[Saved data entries]
────────────────────────────────────────
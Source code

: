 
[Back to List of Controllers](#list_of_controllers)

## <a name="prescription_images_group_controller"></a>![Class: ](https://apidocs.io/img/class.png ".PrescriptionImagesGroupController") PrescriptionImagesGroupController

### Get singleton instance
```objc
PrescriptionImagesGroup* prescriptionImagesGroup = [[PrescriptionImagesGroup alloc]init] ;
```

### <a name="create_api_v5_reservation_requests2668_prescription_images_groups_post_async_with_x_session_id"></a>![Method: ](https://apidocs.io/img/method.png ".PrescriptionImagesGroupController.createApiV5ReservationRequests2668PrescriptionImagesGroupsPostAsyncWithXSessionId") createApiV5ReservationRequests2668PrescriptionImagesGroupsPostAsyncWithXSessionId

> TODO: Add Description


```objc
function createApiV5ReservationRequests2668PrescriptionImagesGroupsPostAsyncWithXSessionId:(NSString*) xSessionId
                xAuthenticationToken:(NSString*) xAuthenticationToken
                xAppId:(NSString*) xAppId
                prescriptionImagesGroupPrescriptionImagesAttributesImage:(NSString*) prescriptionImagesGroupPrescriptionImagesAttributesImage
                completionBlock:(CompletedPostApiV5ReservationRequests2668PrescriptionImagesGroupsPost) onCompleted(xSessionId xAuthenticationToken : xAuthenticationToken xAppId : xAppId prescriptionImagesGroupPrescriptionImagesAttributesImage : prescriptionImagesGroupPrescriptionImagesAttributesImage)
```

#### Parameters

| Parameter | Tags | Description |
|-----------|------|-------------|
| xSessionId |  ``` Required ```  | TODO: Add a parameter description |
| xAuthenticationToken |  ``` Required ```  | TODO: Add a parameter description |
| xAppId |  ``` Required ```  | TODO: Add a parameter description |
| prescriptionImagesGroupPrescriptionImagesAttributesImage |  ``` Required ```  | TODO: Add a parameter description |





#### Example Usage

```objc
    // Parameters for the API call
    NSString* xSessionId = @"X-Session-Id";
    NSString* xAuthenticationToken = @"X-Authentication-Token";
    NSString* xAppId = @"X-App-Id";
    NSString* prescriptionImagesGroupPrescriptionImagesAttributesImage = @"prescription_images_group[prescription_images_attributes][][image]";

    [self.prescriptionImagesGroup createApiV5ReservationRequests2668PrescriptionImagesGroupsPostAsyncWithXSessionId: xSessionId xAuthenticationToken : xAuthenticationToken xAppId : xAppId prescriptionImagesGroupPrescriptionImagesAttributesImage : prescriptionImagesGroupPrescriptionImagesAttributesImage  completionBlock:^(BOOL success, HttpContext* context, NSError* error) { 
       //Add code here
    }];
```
────────────────────────────────────────
**Problem to solve:**
Look for the string "completionBlock" in the data above and return every line that has it.

**Response:**
                completionBlock:(CompletedPostApiV5ReservationRequests2668PrescriptionImagesGroupsPost) onCompleted(xSessionId xAuthenticationToken : xAuthenticationToken xAppId : xAppId prescriptionImagesGroupPrescriptionImagesAttributesImage : prescriptionImagesGroupPrescriptionImagesAttributesImage)
    [self.prescriptionImagesGroup createApiV5ReservationRequests2668PrescriptionImagesGroupsPostAsyncWithXSessionId: xSessionId xAuthenticationToken : xAuthenticationToken xAppId : xAppId prescriptionImagesGroupPrescriptionImagesAttributesImage : prescriptionImagesGroupPrescriptionImagesAttributesImage  completionBlock:^(BOOL success, HttpContext* context, NSError* error) { 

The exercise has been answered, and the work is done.